Unter dem vehementen, ambitionierten, oft sehr schrillen Dirigat Anton Lubchenkos wird das Philharmonische Orchester Regensburg zum akustischen Schlachtfeld, das Arienzauber und Pianos erst nach der Revolution im zweiten Teil gewährt, als Bespitzelung das Land überzieht. Genauso wie die russische Geschichte wiederholen sich musikalische Klangteppiche, fanfarische Phalanxen aus dem Orchestergraben, markante Trommelwirbel, die Sterbeglocken, perkussive Aufmischungen. Verwaschen klingt manches, oft grell und schrill, ein Hörbild monströser Gewaltmechanismen.

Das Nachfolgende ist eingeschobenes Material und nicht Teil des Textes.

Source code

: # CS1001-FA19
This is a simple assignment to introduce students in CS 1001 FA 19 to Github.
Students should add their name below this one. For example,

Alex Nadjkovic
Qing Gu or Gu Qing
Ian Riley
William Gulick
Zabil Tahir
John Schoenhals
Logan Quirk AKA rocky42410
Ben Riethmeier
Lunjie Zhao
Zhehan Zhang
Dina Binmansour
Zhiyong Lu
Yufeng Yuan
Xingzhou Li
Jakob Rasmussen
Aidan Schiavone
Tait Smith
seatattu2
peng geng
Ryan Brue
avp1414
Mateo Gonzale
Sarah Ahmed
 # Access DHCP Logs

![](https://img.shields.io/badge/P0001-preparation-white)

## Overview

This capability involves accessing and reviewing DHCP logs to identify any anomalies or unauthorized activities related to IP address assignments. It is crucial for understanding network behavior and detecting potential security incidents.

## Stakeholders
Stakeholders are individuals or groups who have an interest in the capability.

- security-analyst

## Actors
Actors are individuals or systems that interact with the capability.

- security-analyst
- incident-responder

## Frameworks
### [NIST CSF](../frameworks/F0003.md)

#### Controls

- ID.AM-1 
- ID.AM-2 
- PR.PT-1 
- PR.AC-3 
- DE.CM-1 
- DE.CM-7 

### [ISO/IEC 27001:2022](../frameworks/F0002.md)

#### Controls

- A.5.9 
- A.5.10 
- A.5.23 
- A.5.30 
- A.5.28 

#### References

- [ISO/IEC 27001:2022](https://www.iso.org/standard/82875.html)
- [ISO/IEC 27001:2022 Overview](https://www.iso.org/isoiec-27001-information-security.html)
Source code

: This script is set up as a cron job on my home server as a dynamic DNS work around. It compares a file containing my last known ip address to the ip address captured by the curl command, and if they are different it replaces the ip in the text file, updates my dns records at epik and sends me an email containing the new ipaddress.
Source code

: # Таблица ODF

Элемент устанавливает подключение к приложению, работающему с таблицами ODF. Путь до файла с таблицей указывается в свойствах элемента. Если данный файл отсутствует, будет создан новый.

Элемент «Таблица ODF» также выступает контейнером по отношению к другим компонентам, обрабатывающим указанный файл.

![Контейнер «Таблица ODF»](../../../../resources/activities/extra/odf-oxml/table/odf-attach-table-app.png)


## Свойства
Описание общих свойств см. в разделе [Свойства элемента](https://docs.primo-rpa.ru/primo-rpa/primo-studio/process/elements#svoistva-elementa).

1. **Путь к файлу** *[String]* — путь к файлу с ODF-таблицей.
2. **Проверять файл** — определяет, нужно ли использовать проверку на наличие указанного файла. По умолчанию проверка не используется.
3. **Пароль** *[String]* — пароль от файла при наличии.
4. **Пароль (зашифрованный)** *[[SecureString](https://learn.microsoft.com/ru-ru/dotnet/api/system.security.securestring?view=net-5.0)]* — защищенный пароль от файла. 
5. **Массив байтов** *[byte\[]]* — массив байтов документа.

Dazu liefert Helmut Stürmer (Bühne) in Zusammenarbeit mit Regisseur Silviu Purcarete großartige Bilder, in der die Symbole der Macht mehr Bedeutung gewissen als Menschen in grauen Ummantelung. Grau in grau jagen die Kriegswolken auf der Projektionswand, schimmert die Weite der Taiga, ist das Leben. Auf der Drehbühne vermitteln wenige Krankenbetten unendliches Elend, Zäune Einengung und Unfreiheit. Metallisch das Haus, es wandelt sich vom Lazarett zum Bunker zur Machtzentrale. Von unten hochgefahren outen sich die Partisanen im Untergrund. Revolutionär Strelnikow (Vitali Ishutin) wird weder mit Kokain noch mit der Zauberin in der Badewanne seinen „Schorf“ los, der überall auf Russland klebt. Egal, wer herrscht, das Volk bleibt auf dem Hund, weshalb die Regie das Volk darüber traumatisiert in Tiermasken konterkariert. Nur kurz hellen sich die Wolken auf als Sinnbild revolutionärer Visionen. Schwarze Verdichtungen verweisen auf die nahende Katastrophe. Strelnikow, heroisch auf der Staffelei, schwingt die Sichel wie der Tod. Die flatternde rote Flagge signalisiert Start in neues Leid. Alles wird abgefackelt. Russland brennt. Der Krieg wird mit tonaler Wucht hörbar.
Nach der Pause wird Schiwagos Schicksal zum bedrückenden Parabel autoritärer Zwangsherrschaft. Heim und Haus sind nur noch märchenhafte Illusion im Hintergrund der Bühne. Lara und Schiwago inklusive des Handlangers Komarowski (Vitali Ishutin) an einem Tisch en miniature zeigt die Lage der Menschen, in der sie sind: Marionetten, allerdings mit denselben Bedürfnissen wie auf der anderen Seite der Welt. Ausgelassen tanzen sie auf Schiwagos späterer Hochzeit zur Swingmusik. Nur die roten Fähnchen markieren den Unterschied. Das Feuer der Liebe lodert allerdings nur noch eisblau. Zu omnipräsent ist der Kältepol, der zugeschneite Kreml. Er rückt in die Ferne und ist doch immer da, lautlos wie die Schneeflocken. Die Neuordnung der Welt hat dem Volk nichts gebracht. Nur die wahre Kunst lohnt der Aufmerksamkeit. „Sie ist immer ehrlich“. Mit einem Porträt verdeutlicht die Regisseur Silviu Purcarete die Hommage für Boris Pasternak, das Anton Lubchenko beim Abschlussapplaus noch eine Mal in den Mittelpunkt stellt.
Eine großartige Inszenierung! „Doktor Schiwago“ könnte als Oper der Durchbruch gelingen. Interessant ist dann vor allem die Frage, ob die Musik in anderer Konstellation an Klangschärfe und Stimmaura gewinnt.